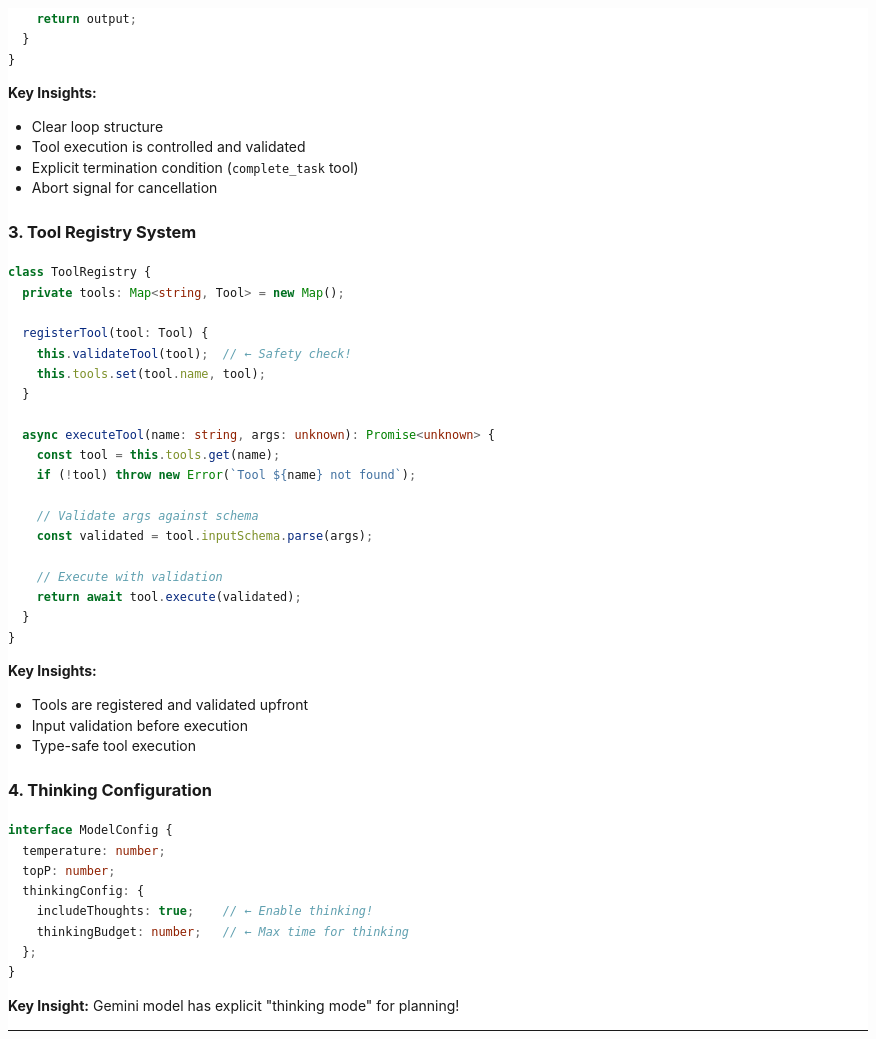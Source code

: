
 ```typescript
    return output;
  }
}
```

**Key Insights:**
- Clear loop structure
- Tool execution is controlled and validated
- Explicit termination condition (`complete_task` tool)
- Abort signal for cancellation

### 3. **Tool Registry System**
```typescript
class ToolRegistry {
  private tools: Map<string, Tool> = new Map();
  
  registerTool(tool: Tool) {
    this.validateTool(tool);  // ← Safety check!
    this.tools.set(tool.name, tool);
  }
  
  async executeTool(name: string, args: unknown): Promise<unknown> {
    const tool = this.tools.get(name);
    if (!tool) throw new Error(`Tool ${name} not found`);
    
    // Validate args against schema
    const validated = tool.inputSchema.parse(args);
    
    // Execute with validation
    return await tool.execute(validated);
  }
}
```

**Key Insights:**
- Tools are registered and validated upfront
- Input validation before execution
- Type-safe tool execution

### 4. **Thinking Configuration**
```typescript
interface ModelConfig {
  temperature: number;
  topP: number;
  thinkingConfig: {
    includeThoughts: true;    // ← Enable thinking!
    thinkingBudget: number;   // ← Max time for thinking
  };
}
```

**Key Insight:** Gemini model has explicit "thinking mode" for planning!

---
• • • • •
Begin with the line containing "- Tools are registered and validated upfront" and repeat each line exactly until the records above end.

EXERCISE RESPONSE:
- Tools are registered and validated upfront
- Input validation before execution
- Type-safe tool execution

### 4. **Thinking Configuration**
```typescript
interface ModelConfig {
  temperature: number;
  topP: number;
  thinkingConfig: {
    includeThoughts: true;    // ← Enable thinking!
    thinkingBudget: number;   // ← Max time for thinking
  };
}
```

**Key Insight:** Gemini model has explicit "thinking mode" for planning!

---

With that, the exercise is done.